The Poisson-binomial distribution

0

The Poisson-binomial distribution is a generalization of the binomial distribution.

  • For the binomial distribution, you carry out N independent and identical Bernoulli trials. Each trial has a probability, p, of success. The total number of successes, which can be between 0 and N, is a binomial random variable. The distribution of that random variable is the binomial distribution.
  • The Poisson-binomial distribution is similar, but the probability of success can vary among the Bernoulli trials. That is, you carry out N independent but not identical Bernoulli trials. The j_th trial has a probability, pj, of success. The total number of successes, which can be between 0 and N, is a random variable. The distribution of that random variable is the Poisson-binomial distribution.

This article shows how to generate a random sample from the Poisson-binomial distribution in SAS. Simulating a random sample is a great way to begin exploring a new distribution because the empirical density and empirical cumulative distribution enable you to see the shape of the distribution and how it depends on parameters.

Generate a random binomial sample

Before looking at the Poisson-binomial distribution, let's review the more familiar binomial distribution. The binomial distribution has two parameters: the probability of success (p) and the number of Bernoulli trials (N). The output from a binomial distribution is a random variable, k. The random variable is an integer between 0 and N and represents the number of successes among the N Bernoulli trials. If you perform many draws from the binomial distribution, the sample will look similar to the underlying probability distribution, which has mean N*p and variance N*p*(1-p).

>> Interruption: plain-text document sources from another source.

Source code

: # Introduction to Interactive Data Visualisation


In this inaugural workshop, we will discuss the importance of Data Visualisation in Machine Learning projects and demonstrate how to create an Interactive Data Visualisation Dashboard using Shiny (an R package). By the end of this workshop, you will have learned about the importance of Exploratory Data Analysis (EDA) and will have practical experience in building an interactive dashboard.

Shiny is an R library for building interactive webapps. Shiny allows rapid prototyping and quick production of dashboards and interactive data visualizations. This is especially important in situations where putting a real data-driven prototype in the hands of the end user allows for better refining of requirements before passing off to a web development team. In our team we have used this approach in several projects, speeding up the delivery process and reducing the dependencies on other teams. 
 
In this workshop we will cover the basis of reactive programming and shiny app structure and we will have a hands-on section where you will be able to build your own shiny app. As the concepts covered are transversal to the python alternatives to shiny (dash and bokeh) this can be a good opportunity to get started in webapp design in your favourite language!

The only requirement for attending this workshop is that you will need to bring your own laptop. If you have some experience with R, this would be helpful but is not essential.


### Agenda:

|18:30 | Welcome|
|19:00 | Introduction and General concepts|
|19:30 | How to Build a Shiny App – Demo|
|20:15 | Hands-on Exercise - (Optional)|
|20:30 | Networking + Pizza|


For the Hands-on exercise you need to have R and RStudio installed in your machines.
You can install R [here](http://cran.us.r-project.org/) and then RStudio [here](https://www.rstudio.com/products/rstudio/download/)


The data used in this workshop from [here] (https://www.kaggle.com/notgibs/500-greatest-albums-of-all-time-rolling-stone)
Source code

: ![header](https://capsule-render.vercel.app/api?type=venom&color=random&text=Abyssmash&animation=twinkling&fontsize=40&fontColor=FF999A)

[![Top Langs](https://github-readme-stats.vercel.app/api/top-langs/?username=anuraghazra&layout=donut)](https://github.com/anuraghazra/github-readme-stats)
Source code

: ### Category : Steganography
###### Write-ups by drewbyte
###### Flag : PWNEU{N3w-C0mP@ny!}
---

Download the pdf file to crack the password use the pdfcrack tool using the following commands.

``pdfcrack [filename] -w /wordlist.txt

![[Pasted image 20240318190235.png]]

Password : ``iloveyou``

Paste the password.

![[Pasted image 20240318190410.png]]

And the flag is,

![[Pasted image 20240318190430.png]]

SAS supports sampling from the binomial distribution by using the RAND function. The following SAS DATA step generates a random sample of 1,000 observations from the binomial distribution and plots the distribution of the sample:

/* Generate a random sample from the binomial distribution */
/* The Easy Way: call rand("Binom", p, N) */
%let m = 1000;              /* number of obs in random sample */
data BinomSample;
call streaminit(123);
p = 0.8; N = 10;            /* p = prob of success; N = num trials */
label k="Number of Successes";
do i = 1 to &m;
   k = rand("Binom", p, N); /* k = number of successes in N trials */
   output;
end;
keep i k;
run;
 
title "Binomial Sample";
footnote J=L "Sample Size = &m";
proc sgplot data=BinomSample;
   vbar k;
   yaxis grid;
run;
A random sample from the binomial distribution

This is the standard way to generate a random sample from the binomial distribution. In fact, with appropriate modifications, this program shows the standard way to simulate a random sample of size m from ANY of the built-in probability distributions in SAS.

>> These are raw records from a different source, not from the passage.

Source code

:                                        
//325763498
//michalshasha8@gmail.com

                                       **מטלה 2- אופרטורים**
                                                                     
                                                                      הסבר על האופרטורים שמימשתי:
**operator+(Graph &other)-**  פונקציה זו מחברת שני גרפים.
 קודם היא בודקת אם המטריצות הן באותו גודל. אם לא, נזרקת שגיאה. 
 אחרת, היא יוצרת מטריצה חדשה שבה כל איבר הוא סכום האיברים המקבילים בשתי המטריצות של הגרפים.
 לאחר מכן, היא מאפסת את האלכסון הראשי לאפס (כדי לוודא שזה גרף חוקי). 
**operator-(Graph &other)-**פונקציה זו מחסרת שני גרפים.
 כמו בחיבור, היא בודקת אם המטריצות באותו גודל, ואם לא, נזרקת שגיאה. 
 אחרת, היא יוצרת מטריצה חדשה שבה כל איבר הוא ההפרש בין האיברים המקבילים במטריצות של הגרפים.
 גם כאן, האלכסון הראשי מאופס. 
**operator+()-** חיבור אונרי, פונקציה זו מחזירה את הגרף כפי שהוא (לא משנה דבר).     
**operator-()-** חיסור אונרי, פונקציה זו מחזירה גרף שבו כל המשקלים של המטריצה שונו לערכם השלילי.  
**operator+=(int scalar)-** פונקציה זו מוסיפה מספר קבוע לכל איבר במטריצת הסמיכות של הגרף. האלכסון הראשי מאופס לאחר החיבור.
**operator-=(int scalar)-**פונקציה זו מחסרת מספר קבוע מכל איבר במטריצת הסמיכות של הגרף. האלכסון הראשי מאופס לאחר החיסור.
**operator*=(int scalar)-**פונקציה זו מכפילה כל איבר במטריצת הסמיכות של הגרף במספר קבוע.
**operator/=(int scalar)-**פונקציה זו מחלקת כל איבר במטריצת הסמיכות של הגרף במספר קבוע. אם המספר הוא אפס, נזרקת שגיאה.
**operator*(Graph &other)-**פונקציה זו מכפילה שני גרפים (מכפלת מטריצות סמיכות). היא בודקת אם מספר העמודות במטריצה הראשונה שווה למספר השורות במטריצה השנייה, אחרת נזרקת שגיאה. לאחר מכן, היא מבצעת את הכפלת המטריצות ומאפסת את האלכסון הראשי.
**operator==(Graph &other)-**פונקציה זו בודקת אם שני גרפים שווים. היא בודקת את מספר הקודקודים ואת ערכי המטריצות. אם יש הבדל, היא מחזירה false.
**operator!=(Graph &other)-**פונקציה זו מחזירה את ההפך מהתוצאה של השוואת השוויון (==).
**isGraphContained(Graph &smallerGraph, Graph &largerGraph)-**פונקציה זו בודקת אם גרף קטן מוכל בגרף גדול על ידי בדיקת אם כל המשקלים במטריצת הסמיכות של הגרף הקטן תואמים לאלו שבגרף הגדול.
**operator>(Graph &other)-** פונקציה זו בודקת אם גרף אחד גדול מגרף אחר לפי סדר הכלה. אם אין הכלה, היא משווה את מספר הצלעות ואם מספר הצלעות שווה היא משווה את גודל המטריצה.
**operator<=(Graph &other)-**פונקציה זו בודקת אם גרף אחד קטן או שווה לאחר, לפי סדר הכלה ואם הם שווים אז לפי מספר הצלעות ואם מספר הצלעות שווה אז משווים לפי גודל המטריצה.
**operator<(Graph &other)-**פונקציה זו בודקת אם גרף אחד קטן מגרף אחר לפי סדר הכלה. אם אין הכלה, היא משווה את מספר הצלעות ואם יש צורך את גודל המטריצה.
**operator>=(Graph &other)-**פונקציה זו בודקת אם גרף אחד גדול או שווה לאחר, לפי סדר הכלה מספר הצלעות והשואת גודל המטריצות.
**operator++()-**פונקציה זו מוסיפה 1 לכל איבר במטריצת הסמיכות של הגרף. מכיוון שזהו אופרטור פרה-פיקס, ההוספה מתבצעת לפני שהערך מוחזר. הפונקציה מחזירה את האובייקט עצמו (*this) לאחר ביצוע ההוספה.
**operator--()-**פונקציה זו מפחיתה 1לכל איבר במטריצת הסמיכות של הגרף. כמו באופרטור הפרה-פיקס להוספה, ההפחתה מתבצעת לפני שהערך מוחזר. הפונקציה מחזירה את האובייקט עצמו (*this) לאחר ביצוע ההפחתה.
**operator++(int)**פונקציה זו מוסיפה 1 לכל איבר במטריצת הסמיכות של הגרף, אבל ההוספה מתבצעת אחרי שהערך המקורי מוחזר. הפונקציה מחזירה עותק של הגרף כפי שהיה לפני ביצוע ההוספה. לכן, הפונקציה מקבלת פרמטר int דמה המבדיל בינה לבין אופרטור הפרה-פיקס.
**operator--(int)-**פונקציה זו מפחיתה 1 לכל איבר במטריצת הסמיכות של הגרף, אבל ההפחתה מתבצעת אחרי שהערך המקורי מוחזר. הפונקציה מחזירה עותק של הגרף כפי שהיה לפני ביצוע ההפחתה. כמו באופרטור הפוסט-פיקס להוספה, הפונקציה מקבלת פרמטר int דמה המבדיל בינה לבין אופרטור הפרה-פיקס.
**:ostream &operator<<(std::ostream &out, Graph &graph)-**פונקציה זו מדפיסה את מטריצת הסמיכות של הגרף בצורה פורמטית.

Another way to simulate binomial data

Let's pretend for a moment that SAS does not support the binomial distribution. You could still simulate binomial data by making N calls to the Bernoulli distribution and counting the number of successes. The following program generates a binomial random variable by summing the results of N Bernoulli random variables:

/* The Alternative Way: Make N calls to rand("Bernoulli", p) */
data BinomSample2(keep=i k);
call streaminit(123);
p = 0.8; N = 10;
label k="Number of Successes";
do i = 1 to &m;
   k = 0;                            /* initialize k=0 */
   do j = 1 to N;                    /* sum of N Bernoulli variables */
      k = k + rand("Bernoulli", p);  /* every trial has the same probability, p */
   end;
   output;
end;
run;

The output data set is also a valid sample from the Binom(p, N) distribution. The program shows that you can replace the single call to RAND("Binom",p,N) with N calls to RAND("Bernoulli",p). You then must add up all the binary (0 or 1) random variables from the Bernoulli distribution.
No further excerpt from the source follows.